“You can’t enjoy life if you don’t know what suffering is,” says Rob Fazio.
It was by happenstance that I was tuned into Neil Cavuto on 9/11. Love Cavuto, I mean who doesn’t…but typically I am on radio and deadlines at that hour of the day eliminating any chance I would have of catching Cavuto. I’ve often said, not sure why Cavuto didn’t get the 8 pm slot of that network. He is a significant talent. But I digress.
The story of Ronald C. Fazio, Sr. is well documented. But for those who have not followed the story of this incredible man and his family. His son, Rob Fazio is the founder and President of a September 11th inspired nonprofit organization, Hold The Door For Others.

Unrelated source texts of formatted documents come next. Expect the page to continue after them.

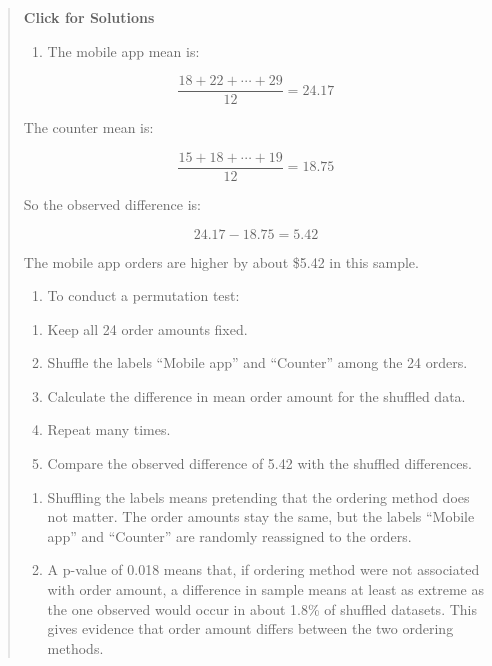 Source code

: \documentclass[
  letterpaper,
  DIV=11,
  numbers=noendperiod]{scrreprt}
\providecommand{\tightlist}{%
  \setlength{\itemsep}{0pt}\setlength{\parskip}{0pt}}
\begin{document}
\begin{tcolorbox}
\begin{quote}
\textbf{Click for Solutions}

\begin{enumerate}
\def\labelenumi{(\alph{enumi})}
\tightlist
\item
  The mobile app mean is:
\end{enumerate}

\[\frac{18+22+\cdots+29}{12} = 24.17\]

The counter mean is:

\[\frac{15+18+\cdots+19}{12} = 18.75\]

So the observed difference is:

\[24.17 - 18.75 = 5.42\]

The mobile app orders are higher by about \$5.42 in this sample.

\begin{enumerate}
\def\labelenumi{(\alph{enumi})}
\setcounter{enumi}{1}
\tightlist
\item
  To conduct a permutation test:
\end{enumerate}

\begin{enumerate}
\def\labelenumi{\arabic{enumi}.}
\tightlist
\item
  Keep all 24 order amounts fixed.
\item
  Shuffle the labels ``Mobile app'' and ``Counter'' among the 24 orders.
\item
  Calculate the difference in mean order amount for the shuffled data.
\item
  Repeat many times.
\item
  Compare the observed difference of 5.42 with the shuffled differences.
\end{enumerate}

\begin{enumerate}
\def\labelenumi{(\alph{enumi})}
\setcounter{enumi}{2}
\item
  Shuffling the labels means pretending that the ordering method does
  not matter. The order amounts stay the same, but the labels ``Mobile
  app'' and ``Counter'' are randomly reassigned to the orders.
\item
  A p-value of 0.018 means that, if ordering method were not associated
  with order amount, a difference in sample means at least as extreme as
  the one observed would occur in about 1.8\% of shuffled datasets. This
  gives evidence that order amount differs between the two ordering
  methods.
\end{enumerate}
\end{quote}

\end{tcolorbox}
\end{document}
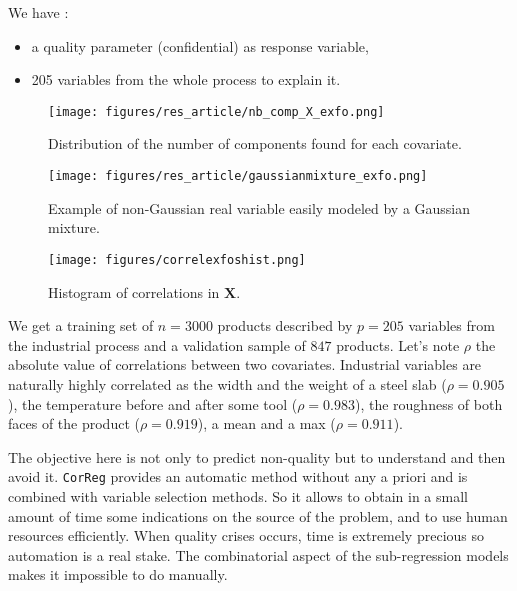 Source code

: \documentclass[12pt,a4paper]{report}
\begin{document}
We have :
		\begin{itemize}
			\item a quality parameter (confidential) as response variable,
			\item 205 variables from the whole process to explain it.
		\end{itemize}

\begin{figure}[h!]
	\begin{minipage}[t]{.30\linewidth}
			\texttt{[image: figures/res\_article/nb\_comp\_X\_exfo.png]}%
			\caption{Distribution of the number of components found for each covariate.}\label{graphMixmod}
	\end{minipage} \hfill
	\begin{minipage}[t]{.30\linewidth}
			\texttt{[image: figures/res\_article/gaussianmixture\_exfo.png]}%
			\caption{Example of non-Gaussian real variable easily modeled by a Gaussian mixture.}
	\end{minipage} \hfill
   \begin{minipage}[t]{.30\linewidth}
			\texttt{[image: figures/correlexfoshist.png]} 
			\caption{Histogram of correlations in $\boldsymbol{X}$.} \label{compareMSEexfos}
   \end{minipage}
\end{figure}   			
	We get a training set of $n=3 000$ products described by $p=205$ variables from the industrial process and a validation sample of $847$ products.
	Let's note $\rho$ the absolute value of correlations between two covariates. Industrial variables are naturally highly correlated as the width and the weight of a steel slab ($\rho=0.905$), the temperature before and after some tool ($\rho=0.983$), the  roughness of both faces of the product ($\rho= 0.919$), a mean and a max ($\rho=0.911$). 
	
	The objective here is not only to predict non-quality but to understand and then avoid it. {\tt CorReg} provides an automatic method without any a priori and is combined with variable selection methods. So it allows to obtain in a small amount of time some indications on the source of the problem, and to use human resources efficiently. When quality crises occurs, time is extremely precious so automation is a real stake. The combinatorial aspect of the sub-regression models makes it impossible to do manually.
		
\end{document}
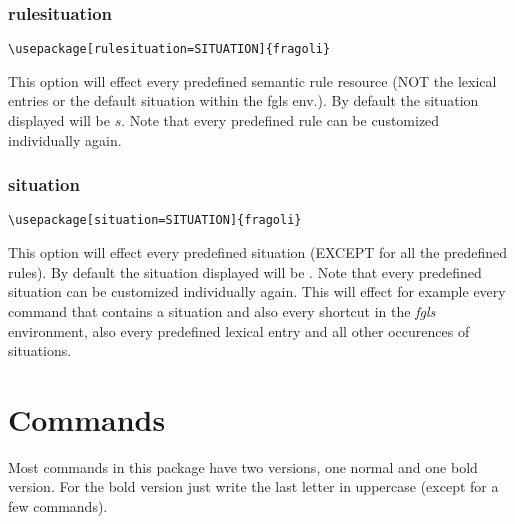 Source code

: \documentclass[10pt, a4paper]{article}
\begin{document}
	\subsubsection{rulesituation}
	\begin{lstlisting}[style=A]
			\usepackage[rulesituation=SITUATION]{fragoli}
	\end{lstlisting}
	This option will effect every predefined semantic rule resource (NOT the lexical entries or the default situation within the fgls env.). By default the situation displayed will be $s$. Note that every predefined rule can be customized individually again.
	\subsubsection{situation}
	\begin{lstlisting}[style=A]
			\usepackage[situation=SITUATION]{fragoli}
	\end{lstlisting}
	This option will effect every predefined situation (EXCEPT for all the predefined rules). By default the situation displayed will be \sstar. Note that every predefined situation can be customized individually again. This will effect for example every command that contains a situation and also every shortcut in the \textit{fgls} environment, also every predefined lexical entry and all other occurences of situations.
	\section{Commands}
	Most commands in this package have two versions, one normal and one bold version. For the bold version just write the last letter in uppercase (except for a few commands).
\end{document}
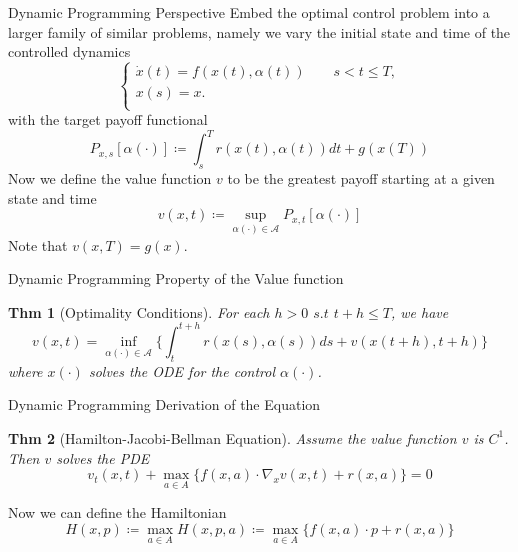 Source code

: \documentclass[english]{pkuslide}
\newtheorem{Thm}{Thm}
\begin{document}
\begin{frame}{Dynamic Programming} {Perspective}
Embed the optimal control problem into a larger family of similar problems, namely we vary the initial state and time of the controlled dynamics
\begin{equation}
  \left\{
   \begin{array}{l}
   \dot{x}(t) = f(x(t), \alpha(t)) \qquad s<t \leq T,  \\
   x(s) = x.  \\
   \end{array}
  \right.
\end{equation} 
with the target payoff functional
\begin{equation}
P_{x,s}[\alpha(\cdot)] \coloneqq \int_{s}^{T} r(x(t), \alpha(t))dt +g(x(T))
\end{equation}
Now we define the value function $v$ to be the greatest payoff starting at a given state and time
\begin{equation}
v(x,t)  \coloneqq \sup_{\alpha(\cdot) \in \mathcal{A}}{P_{x,t}[\alpha(\cdot)]}
\end{equation}
Note that $v(x,T)=g(x)$.
\end{frame}
\begin{frame}{Dynamic Programming} {Property of the Value function}
\begin{Thm}[Optimality Conditions]
For each $h>0$ $s.t$ $t+h\leq T$, we have
\begin{equation}
v(x, t)=\inf_{\alpha(\cdot) \in \mathcal{A}}{ \{ \int_{t}^{t+h}r(x(s), \alpha(s))ds +v(x(t+h), t+h)\}} 
\end{equation} 
where $x(\cdot)$ solves the ODE for the control $\alpha(\cdot)$.
\end{Thm}
\end{frame}
\begin{frame}{Dynamic Programming} {Derivation of the Equation}
\begin{Thm}[Hamilton-Jacobi-Bellman Equation]
Assume the value function $v$ is $C^1$. Then $v$ solves the PDE
\begin{equation}
v_{t}(x, t)+\max_{a \in A}{ \{ f(x, a)\cdot \nabla_{x}{v(x,t)} +r(x,a) \}} =0
\end{equation} 

\end{Thm}
Now we can define the Hamiltonian 
\begin{equation}
H(x,p) \coloneqq  \max_{a \in A}H(x,p,a) \coloneqq \max_{a \in A}{\{ f(x,a)\cdot p +r(x,a) \} }
\end{equation}
\end{frame}
\end{document}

Aptly named because that is what Ronald Fazio did on that fateful morning of 9/11. “He immediately told people to leave, to get out” says his son Rob.
As the family explains; Ron sensed the urgency and encouraged his colleagues to evacuate the building. They would later learn from his coworkers that Ron literally held the door open for them as they made their way to the stairs, convincing people along the way to leave. His wife, Janet, heard countless stories of his bravery,
“He went back in, after he held the door for so many, he went back to the other side of the building to tell them to get out, too.”
These actions surprise nobody who knew him, “That’s what made my dad who he was, he was always putting other people before himself,” his eldest son, Ron Jr., said.
So I heard Rob Fazio, the son of 9/11 hero, Ronald C. Fazio, Sr. say these words on Neil Cavuto’s show:
“You can’t enjoy life if you don’t know what suffering is.”
I realized at that very moment, That’s it. That is the problem. We don’t know what suffering is!
The Next Leap Forward
Life is meant to be lived. You can’t put life in a shelter. You can’t over protect young minds with mistruths. You can not avoid the downs, the lows, or the shift that propels you to the next chapter in your life. And you can not completely eradicate any level of suffering in your life.
If you do, then you’re not living life, and you will be shortchanged along the way.
So what is suffering? Suffering is defined as an experience of unpleasantness and aversion associated with the perception of harm or threat of harm in an individual.
There are many words in the english language that can describe suffering: hardship, distress, misery, wretchedness, adversity, tribulation; pain, agony, anguish, trauma, torment, torture, hurt, affliction, sadness, unhappiness, sorrow, grief, woe, angst, heartache, heartbreak, stress; literary dolor.
Do you know of any human being who has not experienced some of these descriptives?
We will each experience suffering on some level. There should be no argument about that.
The difference is those that learn to embrace that moment of suffering. For they will be light years ahead of those that stay in denial, frustrated as hell, and mad at the world.
It’s at those moments of suffering where we learn the most. It is why we appreciate the next chapter. A simple walk. A moment of sunshine. A laugh from a stranger. The weather change in autumn. A sunset in the hands of a loved one.
Simply put, we are better beings when we experience and more so, embrace – all the emotions of humankind.
Live those emotions. Embrace them. Learn from them. Cherish them. Find the good in each moment of your life.
Turn your silver-linings into golden moments of truth.
I love the simple-gentle-human-kindness that Ronald C. Fazio, Sr. showed all of us on that day. And yes his family suffered greatly.
I further love that his family rose to the occasion of a man worthy of a legacy of greatness, and they delivered.
Ronald C. Fazio, Sr. left his family with a story worthy of the man he was and the life he lived on the brink of greatness.